> [About this task] In the entries below, find each line with the word "textbf" and return it.
[Data supplied — start]
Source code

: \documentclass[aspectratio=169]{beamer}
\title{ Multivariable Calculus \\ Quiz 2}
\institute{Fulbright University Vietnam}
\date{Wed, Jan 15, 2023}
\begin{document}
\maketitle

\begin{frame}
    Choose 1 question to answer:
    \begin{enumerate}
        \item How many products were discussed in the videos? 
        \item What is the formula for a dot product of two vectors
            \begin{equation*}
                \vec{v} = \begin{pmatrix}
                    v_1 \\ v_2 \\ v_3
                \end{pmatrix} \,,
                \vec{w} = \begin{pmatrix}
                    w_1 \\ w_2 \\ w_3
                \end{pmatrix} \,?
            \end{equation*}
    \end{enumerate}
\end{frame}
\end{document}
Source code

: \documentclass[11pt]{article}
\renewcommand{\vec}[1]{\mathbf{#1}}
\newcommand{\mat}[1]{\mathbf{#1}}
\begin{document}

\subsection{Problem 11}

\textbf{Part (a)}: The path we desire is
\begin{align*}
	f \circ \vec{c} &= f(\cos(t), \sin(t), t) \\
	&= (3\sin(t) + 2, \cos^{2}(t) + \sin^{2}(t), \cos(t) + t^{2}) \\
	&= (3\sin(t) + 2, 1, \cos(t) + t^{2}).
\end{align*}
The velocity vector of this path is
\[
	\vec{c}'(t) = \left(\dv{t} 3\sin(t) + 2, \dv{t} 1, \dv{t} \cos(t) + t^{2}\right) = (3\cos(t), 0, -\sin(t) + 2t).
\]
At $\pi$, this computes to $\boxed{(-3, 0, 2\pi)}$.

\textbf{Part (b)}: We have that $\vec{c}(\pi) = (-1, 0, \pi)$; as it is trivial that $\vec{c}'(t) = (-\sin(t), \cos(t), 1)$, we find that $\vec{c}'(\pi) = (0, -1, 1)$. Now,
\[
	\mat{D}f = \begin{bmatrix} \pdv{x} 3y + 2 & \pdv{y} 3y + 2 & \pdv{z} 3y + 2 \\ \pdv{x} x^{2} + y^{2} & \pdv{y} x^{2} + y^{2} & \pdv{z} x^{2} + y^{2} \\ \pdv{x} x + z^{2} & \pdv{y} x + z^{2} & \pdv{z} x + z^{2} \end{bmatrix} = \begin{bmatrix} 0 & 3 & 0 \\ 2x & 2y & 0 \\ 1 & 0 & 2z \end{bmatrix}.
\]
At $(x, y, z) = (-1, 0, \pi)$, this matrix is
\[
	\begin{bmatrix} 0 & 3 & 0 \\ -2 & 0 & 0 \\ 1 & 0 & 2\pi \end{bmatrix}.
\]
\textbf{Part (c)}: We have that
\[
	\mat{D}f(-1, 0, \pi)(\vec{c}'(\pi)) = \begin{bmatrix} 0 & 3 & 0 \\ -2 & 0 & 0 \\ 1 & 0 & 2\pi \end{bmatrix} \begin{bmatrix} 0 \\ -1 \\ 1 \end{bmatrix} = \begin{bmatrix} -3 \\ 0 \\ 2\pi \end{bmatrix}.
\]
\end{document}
[Data supplied — finish]
> [Expected answer]
\textbf{Part (a)}: The path we desire is
\textbf{Part (b)}: We have that $\vec{c}(\pi) = (-1, 0, \pi)$; as it is trivial that $\vec{c}'(t) = (-\sin(t), \cos(t), 1)$, we find that $\vec{c}'(\pi) = (0, -1, 1)$. Now,
\textbf{Part (c)}: We have that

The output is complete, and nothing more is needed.